-------- DATA TO EXAMINE
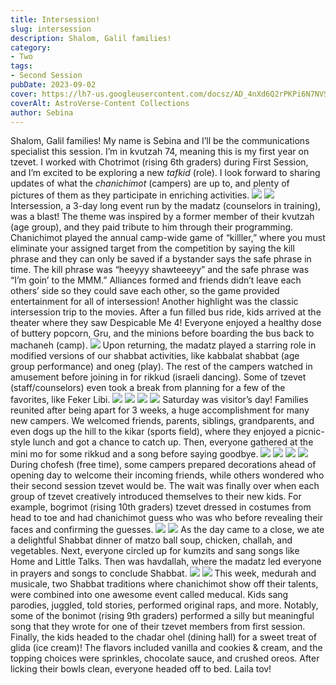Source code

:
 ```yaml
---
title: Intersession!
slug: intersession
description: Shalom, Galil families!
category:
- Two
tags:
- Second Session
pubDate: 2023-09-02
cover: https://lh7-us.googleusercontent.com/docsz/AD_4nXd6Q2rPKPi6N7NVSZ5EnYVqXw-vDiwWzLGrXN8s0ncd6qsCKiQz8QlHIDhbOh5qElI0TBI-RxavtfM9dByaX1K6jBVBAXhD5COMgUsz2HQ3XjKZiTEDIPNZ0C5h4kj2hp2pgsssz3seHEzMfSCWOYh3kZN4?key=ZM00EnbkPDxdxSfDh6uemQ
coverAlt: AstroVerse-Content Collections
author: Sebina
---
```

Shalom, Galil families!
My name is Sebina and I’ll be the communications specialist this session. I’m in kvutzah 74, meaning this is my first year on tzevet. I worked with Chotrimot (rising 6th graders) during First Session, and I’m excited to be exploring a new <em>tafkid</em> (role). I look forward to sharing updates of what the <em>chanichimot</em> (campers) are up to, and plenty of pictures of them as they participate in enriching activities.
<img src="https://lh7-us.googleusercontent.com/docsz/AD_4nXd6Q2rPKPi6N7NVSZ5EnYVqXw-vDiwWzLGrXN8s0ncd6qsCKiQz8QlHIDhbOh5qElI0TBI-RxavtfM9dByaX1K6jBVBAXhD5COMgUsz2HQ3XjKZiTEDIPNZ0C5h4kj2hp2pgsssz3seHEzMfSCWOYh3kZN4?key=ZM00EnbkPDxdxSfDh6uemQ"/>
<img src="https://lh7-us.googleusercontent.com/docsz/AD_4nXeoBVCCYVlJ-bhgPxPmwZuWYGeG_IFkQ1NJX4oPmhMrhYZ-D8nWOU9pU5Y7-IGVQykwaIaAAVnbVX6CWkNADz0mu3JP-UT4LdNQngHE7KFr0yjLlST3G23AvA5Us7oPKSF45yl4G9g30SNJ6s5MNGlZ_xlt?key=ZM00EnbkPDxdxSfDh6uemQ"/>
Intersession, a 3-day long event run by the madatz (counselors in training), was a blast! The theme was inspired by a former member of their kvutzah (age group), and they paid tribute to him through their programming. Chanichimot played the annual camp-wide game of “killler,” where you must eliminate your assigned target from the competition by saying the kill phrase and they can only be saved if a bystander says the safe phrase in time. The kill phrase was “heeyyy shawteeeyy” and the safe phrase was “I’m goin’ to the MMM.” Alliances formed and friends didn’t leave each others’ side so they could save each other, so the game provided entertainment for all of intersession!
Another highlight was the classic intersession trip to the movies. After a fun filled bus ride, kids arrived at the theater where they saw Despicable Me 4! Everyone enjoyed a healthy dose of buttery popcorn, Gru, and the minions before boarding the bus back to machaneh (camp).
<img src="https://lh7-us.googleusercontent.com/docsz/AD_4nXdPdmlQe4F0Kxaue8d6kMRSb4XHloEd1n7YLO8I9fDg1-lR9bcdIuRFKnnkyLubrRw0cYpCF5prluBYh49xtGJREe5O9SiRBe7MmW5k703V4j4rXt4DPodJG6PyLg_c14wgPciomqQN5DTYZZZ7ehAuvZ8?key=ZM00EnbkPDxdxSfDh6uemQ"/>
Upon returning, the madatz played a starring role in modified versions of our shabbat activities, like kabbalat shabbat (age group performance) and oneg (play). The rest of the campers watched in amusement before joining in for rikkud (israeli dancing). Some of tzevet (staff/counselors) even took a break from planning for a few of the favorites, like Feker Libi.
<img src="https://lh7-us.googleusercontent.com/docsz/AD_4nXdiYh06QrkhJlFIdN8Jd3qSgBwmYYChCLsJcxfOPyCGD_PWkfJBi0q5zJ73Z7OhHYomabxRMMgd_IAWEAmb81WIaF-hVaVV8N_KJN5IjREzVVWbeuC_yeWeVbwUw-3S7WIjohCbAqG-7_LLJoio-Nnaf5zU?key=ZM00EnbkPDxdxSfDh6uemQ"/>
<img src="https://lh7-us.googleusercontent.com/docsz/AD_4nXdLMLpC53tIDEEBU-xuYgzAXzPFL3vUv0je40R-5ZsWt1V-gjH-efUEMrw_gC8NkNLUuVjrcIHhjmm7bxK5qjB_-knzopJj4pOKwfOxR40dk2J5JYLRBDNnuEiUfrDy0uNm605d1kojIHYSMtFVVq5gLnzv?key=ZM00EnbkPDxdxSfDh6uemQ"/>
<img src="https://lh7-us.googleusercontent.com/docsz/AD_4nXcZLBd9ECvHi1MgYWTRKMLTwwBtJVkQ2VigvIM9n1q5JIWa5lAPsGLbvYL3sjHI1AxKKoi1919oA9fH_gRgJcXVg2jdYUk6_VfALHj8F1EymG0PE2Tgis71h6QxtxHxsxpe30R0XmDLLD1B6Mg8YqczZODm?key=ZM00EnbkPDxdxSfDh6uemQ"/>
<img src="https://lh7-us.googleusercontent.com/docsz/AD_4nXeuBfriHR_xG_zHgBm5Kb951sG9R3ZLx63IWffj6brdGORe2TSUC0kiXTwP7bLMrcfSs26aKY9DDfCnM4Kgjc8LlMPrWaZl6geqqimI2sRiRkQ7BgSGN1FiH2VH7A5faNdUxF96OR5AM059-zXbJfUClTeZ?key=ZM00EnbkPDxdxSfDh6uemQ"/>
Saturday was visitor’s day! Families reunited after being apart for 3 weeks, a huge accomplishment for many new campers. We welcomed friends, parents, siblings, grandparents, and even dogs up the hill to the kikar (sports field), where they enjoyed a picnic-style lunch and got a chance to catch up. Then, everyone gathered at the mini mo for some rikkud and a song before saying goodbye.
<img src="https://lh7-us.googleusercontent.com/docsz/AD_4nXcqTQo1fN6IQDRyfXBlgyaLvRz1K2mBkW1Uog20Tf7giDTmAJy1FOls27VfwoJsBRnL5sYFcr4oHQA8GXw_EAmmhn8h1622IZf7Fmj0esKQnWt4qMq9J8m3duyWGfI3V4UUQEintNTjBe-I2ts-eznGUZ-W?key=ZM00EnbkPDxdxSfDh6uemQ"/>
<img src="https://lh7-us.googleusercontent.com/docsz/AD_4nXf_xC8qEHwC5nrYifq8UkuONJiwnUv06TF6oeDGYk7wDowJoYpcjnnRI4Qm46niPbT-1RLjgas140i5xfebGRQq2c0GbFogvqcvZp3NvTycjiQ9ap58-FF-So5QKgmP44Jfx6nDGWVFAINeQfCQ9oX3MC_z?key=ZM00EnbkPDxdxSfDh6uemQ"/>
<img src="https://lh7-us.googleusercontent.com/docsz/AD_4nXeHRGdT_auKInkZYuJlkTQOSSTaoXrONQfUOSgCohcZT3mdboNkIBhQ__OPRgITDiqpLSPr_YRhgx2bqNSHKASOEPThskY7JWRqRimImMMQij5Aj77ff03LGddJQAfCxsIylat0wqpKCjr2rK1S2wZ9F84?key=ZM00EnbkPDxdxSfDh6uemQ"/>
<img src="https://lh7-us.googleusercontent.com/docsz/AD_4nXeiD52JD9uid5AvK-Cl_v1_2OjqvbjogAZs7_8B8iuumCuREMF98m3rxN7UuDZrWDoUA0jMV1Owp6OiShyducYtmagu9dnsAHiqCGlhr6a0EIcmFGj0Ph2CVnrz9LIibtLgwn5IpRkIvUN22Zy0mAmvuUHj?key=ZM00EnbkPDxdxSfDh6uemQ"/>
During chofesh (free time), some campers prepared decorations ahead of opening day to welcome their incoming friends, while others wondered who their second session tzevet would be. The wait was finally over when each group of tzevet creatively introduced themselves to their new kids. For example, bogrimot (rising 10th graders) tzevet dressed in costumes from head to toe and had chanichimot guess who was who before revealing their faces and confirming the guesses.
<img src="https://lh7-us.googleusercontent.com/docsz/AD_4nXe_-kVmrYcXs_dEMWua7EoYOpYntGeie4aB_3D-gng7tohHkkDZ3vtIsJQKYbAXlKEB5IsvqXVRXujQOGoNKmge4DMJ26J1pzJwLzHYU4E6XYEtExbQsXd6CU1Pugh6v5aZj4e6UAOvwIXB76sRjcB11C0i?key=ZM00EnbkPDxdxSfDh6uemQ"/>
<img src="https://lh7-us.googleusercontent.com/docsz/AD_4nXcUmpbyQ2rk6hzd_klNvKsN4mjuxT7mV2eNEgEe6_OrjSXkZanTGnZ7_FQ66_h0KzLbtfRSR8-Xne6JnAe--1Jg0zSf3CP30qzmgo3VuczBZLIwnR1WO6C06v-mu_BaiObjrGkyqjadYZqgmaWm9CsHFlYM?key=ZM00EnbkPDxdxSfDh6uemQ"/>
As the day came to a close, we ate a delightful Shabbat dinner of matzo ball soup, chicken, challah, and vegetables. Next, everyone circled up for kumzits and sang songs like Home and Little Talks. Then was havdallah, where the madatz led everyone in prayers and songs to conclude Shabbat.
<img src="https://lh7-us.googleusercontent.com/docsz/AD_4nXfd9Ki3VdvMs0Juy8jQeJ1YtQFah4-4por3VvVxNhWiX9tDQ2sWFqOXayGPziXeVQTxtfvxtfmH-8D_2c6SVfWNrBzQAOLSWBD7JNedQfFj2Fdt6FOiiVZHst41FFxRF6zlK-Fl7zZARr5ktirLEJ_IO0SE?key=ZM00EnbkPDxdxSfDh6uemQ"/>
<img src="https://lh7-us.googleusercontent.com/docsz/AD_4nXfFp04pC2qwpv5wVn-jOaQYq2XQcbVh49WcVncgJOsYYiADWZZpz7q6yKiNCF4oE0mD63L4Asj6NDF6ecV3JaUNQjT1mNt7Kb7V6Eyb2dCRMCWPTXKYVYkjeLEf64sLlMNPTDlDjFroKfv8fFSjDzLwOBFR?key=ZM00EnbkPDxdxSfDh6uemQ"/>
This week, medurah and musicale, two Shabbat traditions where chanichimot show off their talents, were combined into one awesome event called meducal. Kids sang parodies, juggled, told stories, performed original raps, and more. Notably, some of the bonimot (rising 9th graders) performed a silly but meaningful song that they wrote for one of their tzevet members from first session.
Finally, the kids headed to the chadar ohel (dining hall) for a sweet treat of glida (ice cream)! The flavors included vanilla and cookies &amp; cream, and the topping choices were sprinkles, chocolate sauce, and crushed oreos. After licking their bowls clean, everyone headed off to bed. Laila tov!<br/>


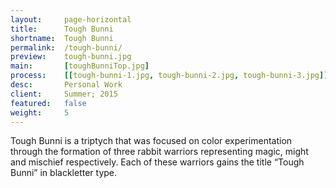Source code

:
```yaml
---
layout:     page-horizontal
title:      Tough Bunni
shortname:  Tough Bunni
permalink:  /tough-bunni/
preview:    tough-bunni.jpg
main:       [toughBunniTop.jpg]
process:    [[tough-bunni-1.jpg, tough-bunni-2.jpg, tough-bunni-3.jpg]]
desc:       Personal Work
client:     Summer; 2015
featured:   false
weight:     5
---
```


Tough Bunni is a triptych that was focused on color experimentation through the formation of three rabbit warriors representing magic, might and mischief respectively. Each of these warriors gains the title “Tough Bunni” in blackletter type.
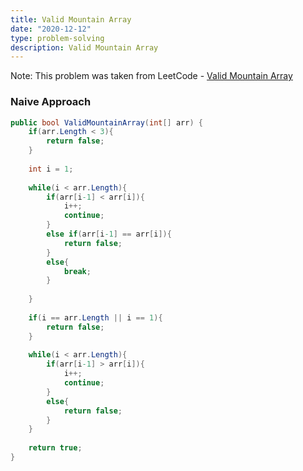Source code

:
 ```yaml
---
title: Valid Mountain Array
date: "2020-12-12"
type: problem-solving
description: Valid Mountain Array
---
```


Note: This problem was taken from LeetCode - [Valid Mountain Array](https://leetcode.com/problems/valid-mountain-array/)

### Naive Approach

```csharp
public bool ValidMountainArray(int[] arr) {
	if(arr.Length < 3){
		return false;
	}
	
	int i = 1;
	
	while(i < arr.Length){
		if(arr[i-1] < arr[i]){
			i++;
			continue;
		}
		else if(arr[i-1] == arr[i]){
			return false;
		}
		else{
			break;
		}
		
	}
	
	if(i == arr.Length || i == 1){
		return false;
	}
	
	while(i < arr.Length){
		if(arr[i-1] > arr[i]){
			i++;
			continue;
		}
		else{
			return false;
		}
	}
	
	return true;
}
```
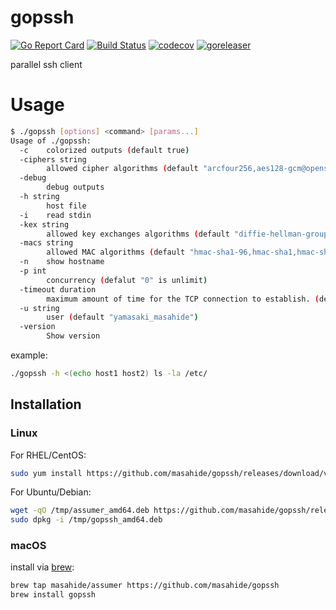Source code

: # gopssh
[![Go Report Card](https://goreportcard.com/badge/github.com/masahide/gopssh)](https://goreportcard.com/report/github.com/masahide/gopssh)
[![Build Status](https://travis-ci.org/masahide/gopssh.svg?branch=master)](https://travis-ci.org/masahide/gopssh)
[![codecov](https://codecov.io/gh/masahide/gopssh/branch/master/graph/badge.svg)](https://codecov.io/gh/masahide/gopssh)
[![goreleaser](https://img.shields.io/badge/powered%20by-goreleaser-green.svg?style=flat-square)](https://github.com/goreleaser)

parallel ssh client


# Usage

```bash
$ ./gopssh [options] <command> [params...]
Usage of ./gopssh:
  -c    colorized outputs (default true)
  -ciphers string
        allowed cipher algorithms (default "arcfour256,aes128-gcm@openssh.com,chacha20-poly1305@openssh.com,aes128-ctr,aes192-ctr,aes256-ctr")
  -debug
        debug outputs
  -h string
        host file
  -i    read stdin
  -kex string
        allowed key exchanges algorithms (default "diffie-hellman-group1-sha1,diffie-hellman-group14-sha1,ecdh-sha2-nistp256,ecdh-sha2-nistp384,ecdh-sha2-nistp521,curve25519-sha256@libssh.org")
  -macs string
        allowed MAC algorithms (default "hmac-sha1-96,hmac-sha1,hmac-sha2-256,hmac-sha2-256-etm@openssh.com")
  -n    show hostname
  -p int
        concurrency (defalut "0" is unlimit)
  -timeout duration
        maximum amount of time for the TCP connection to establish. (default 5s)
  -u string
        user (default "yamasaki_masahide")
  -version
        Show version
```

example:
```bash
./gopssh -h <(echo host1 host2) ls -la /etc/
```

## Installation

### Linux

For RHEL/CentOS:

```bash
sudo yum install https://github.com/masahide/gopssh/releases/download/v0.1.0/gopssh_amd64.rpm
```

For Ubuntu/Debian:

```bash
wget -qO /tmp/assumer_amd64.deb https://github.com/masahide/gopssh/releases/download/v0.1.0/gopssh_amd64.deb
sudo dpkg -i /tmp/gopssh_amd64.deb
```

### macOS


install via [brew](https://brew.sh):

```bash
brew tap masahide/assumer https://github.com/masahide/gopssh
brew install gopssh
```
----------------
DIRECTIONS FOR THIS TASK: Show all lines above holding "outputs".

EXERCISE SOLUTION:
  -c    colorized outputs (default true)
        debug outputs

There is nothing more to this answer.